Elle a prêté attention à la nouvelle dynamique de pouvoir lundi lorsque, répondant aux critiques des dirigeants d’extrême droite et d’extrême gauche qui ont déposé des motions contre elle, elle a adopté un ton conciliant.
Fini les notes provocatrices de son discours au Parlement en juillet, lorsqu’elle accusait les auteurs d’une motion de censure d’être les marionnettes du président russe Vladimir Poutine. Cette fois, von der Leyen portait des gants de chevreau.

Les griefs du Parlement « proviennent d’une préoccupation réelle et légitime », a-t-elle déclaré.
Le ton plus doux est peut-être dû à la prise de conscience que ce ne sont pas seulement des politiciens marginaux qui la défient, mais aussi des membres de sa propre tribu politique. Les motions ont non seulement terni l’image de von der Leyen, mais ont également donné à ses alliés socialistes et libéraux une excellente occasion d’exprimer leurs frustrations, montrant à l’Europe que Bruxelles n’est pas à l’abri de l’instabilité politique qui frappe le continent.

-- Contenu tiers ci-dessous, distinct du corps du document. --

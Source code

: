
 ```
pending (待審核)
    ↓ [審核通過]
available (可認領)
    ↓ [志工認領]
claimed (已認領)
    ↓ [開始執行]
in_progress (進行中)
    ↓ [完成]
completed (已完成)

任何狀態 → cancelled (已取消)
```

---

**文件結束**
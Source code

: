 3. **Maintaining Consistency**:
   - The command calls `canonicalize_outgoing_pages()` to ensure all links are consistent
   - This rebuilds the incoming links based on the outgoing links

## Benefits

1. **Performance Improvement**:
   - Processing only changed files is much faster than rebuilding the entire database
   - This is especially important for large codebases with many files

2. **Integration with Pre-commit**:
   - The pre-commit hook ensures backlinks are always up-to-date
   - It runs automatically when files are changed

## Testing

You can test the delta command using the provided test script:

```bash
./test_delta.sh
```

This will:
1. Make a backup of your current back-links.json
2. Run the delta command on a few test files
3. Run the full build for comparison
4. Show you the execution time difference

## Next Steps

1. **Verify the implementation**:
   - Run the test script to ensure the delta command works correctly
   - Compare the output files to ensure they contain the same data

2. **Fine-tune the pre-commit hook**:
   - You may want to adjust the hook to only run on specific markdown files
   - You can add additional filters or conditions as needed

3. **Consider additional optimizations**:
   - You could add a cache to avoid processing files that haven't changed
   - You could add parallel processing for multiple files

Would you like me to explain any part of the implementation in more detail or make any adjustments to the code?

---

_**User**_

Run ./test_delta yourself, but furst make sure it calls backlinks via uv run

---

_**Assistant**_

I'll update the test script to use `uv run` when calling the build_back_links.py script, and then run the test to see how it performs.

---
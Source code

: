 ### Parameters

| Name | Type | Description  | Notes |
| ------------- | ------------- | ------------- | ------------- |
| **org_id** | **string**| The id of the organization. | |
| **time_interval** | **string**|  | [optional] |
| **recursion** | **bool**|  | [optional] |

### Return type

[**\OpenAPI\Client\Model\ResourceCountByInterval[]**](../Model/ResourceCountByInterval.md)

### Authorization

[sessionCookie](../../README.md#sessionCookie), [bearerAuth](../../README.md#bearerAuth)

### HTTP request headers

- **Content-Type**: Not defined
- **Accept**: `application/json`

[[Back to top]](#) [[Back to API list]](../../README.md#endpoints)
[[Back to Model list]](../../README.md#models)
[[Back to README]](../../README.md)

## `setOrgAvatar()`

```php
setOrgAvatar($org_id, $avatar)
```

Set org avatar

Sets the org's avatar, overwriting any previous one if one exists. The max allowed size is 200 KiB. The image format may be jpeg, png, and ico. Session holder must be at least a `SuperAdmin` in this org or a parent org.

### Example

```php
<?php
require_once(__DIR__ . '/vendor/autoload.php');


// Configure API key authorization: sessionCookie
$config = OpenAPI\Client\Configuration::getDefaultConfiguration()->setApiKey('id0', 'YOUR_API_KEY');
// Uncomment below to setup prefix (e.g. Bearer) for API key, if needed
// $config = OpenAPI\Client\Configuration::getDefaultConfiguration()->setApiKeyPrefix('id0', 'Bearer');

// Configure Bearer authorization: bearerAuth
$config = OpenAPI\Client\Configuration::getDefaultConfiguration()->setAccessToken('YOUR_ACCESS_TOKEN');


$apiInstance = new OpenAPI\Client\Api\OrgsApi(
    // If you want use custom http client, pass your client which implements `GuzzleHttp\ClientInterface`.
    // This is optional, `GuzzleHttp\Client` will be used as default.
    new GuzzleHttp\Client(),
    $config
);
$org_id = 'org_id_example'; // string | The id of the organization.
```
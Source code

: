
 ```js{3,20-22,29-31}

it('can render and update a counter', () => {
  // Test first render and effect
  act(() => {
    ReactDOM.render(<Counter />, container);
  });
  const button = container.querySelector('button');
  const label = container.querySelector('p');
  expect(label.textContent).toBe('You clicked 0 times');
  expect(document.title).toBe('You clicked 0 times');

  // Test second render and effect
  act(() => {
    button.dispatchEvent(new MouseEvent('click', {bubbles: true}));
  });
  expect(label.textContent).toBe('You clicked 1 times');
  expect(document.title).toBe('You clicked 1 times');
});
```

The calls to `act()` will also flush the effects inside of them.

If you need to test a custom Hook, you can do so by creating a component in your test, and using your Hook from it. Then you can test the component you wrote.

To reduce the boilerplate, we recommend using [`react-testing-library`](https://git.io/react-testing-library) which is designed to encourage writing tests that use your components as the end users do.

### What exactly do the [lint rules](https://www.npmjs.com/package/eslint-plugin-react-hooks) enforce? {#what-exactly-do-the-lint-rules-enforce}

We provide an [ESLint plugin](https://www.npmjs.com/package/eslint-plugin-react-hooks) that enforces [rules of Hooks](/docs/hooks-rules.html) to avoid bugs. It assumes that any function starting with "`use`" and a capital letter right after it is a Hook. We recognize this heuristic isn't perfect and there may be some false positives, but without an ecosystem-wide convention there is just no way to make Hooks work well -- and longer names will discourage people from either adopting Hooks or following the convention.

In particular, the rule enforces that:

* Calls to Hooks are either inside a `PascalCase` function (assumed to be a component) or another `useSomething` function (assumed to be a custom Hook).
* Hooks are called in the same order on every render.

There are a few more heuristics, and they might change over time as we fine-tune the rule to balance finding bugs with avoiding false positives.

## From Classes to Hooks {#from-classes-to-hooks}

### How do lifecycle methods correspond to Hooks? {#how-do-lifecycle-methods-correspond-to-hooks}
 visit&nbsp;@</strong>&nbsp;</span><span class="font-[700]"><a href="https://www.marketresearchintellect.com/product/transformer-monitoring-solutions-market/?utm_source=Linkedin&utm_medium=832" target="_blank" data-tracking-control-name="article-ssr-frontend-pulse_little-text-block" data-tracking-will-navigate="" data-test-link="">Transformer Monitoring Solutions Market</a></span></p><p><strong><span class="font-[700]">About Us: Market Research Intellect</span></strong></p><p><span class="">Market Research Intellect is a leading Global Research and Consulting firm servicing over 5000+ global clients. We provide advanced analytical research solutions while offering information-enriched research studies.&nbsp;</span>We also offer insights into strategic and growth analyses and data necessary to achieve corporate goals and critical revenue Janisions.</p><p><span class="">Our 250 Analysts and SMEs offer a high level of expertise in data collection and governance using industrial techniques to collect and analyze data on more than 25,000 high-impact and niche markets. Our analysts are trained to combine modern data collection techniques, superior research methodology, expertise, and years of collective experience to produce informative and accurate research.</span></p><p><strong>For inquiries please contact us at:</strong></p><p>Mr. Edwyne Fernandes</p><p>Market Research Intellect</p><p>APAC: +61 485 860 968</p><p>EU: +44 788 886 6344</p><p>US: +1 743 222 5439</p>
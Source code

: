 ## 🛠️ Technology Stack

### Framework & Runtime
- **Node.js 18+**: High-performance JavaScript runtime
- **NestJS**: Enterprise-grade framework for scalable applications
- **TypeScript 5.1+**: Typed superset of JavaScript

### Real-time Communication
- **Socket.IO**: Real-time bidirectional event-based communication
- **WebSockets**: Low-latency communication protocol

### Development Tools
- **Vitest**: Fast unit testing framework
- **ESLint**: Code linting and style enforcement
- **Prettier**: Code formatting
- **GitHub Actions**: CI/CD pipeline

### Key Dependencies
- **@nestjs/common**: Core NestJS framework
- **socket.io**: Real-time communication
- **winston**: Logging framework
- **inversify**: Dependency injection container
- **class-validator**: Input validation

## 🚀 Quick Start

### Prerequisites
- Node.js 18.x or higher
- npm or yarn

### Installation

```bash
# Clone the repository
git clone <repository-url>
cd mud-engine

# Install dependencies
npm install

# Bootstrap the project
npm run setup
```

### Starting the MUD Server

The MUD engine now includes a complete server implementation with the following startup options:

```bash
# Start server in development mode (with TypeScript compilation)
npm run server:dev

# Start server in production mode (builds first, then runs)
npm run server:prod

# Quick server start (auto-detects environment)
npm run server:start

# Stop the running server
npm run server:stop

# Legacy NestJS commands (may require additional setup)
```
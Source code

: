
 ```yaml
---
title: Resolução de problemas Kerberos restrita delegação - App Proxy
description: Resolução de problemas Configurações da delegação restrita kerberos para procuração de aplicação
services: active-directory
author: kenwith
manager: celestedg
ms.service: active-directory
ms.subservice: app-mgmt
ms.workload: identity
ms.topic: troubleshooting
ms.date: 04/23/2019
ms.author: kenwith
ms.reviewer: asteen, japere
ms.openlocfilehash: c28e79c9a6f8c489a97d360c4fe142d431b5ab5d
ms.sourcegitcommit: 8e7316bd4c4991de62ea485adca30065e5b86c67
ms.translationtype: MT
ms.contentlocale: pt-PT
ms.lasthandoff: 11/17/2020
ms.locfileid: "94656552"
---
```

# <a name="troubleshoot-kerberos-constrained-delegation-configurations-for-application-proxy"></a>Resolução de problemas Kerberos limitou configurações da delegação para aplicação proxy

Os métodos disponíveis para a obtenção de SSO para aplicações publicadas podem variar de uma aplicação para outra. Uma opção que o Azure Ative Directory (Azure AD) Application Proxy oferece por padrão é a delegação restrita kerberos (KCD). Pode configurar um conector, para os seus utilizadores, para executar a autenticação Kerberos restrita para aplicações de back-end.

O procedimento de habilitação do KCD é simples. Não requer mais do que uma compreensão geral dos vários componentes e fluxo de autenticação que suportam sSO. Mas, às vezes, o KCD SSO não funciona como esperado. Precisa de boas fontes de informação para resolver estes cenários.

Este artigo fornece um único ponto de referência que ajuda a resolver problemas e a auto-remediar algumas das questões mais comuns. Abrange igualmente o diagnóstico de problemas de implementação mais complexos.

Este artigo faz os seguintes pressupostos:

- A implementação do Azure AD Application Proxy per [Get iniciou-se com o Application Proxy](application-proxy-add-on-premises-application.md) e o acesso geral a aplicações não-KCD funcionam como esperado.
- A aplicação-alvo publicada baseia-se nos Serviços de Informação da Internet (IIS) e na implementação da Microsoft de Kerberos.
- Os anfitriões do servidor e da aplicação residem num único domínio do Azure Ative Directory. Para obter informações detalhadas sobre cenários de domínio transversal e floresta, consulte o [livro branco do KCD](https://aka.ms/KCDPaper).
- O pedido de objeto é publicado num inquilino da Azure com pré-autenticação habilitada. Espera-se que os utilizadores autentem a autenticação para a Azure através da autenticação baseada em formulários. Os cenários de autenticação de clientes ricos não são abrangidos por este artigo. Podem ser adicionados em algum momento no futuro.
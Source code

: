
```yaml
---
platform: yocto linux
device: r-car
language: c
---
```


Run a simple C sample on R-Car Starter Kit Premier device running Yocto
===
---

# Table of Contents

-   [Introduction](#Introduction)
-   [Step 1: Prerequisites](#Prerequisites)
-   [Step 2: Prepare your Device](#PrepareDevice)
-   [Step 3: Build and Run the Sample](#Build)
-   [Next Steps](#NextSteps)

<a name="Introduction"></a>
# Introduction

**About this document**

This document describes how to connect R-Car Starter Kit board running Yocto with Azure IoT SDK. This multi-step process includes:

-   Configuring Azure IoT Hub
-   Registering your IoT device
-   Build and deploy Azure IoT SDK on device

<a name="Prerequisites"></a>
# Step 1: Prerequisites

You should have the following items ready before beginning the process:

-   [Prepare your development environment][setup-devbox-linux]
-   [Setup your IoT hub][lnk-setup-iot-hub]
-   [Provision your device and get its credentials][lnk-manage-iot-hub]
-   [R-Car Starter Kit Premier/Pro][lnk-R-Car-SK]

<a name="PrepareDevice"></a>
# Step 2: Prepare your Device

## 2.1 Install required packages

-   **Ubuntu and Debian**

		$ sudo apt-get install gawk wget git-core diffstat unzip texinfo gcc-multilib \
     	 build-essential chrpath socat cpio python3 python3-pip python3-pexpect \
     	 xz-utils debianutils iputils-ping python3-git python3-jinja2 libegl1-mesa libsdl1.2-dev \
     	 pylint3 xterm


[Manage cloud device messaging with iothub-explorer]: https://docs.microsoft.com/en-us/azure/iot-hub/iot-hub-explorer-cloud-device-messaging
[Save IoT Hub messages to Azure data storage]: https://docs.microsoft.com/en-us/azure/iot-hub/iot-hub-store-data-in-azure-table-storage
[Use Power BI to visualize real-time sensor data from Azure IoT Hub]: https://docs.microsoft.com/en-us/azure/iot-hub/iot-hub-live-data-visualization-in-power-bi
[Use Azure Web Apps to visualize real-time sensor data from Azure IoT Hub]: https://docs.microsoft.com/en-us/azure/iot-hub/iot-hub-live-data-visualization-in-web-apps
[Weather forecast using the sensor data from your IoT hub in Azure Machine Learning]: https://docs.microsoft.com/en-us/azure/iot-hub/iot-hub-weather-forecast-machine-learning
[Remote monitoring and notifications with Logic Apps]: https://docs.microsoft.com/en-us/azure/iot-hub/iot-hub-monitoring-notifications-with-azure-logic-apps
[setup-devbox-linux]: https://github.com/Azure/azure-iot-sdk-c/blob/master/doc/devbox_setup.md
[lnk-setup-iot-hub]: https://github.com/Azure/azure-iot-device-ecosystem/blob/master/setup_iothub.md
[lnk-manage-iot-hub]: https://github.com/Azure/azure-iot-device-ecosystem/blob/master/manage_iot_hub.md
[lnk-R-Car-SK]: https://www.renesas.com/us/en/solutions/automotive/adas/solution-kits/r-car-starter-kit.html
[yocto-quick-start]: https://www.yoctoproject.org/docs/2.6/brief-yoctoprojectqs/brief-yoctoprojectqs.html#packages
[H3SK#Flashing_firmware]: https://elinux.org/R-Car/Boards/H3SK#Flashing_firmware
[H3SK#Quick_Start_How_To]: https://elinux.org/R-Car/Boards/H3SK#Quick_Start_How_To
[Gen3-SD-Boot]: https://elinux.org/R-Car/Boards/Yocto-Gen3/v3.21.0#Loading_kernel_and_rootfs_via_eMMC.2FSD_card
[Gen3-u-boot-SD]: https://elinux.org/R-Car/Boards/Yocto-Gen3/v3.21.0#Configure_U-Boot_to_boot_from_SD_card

Les Socialistes & Démocrates, par exemple, ont redoublé d’exigences, l’éminent législateur allemand René Repasi ayant déclaré au podcast EU Confidential de L’Observatoire de l’Europe que von der Leyen avait six mois pour tenir ses promesses envers le groupe, ou qu’il pourrait présenter sa propre motion de censure.
Von der Leyen « doit tenir ses promesses », a déclaré Repasi.
Un problème encore plus grave pour la présidente de la Commission est que les législateurs de son propre groupe politique, le Parti populaire européen conservateur, se rebellent contre un plan budgétaire à long terme qu’elle a présenté en juillet. Bien que ce ne soit pas sans précédent – le PPE a fait échouer une grande partie du programme vert de von der Leyen l’année dernière – un tel défi montre que sa famille politique s’affirme de plus en plus.
Malgré tout, les diplomates affirment toujours que lorsqu’il s’agit de la hiérarchie des institutions européennes, le Conseil et ses dirigeants nationaux règnent toujours en maître.
« Je ne crois pas en ce nouveau Parlement, désolé », a déclaré franchement un diplomate qui a requis l’anonymat. « Ils peuvent menacer, mais lorsqu’un leader décroche le téléphone, ils s’alignent toujours. »
Un bon exemple : malgré leurs menaces de torpiller le projet de loi omnibus de von der Leyen, les socialistes se sont alignés après que Merz a demandé à son homologue espagnol, Pedro Sanchez, de freiner ses camarades socialistes.
En effet, malgré l’affirmation du Parlement, la hiérarchie de l’UE reste plus ou moins
intact. Cela ne réconfortera pas beaucoup von der Leyen.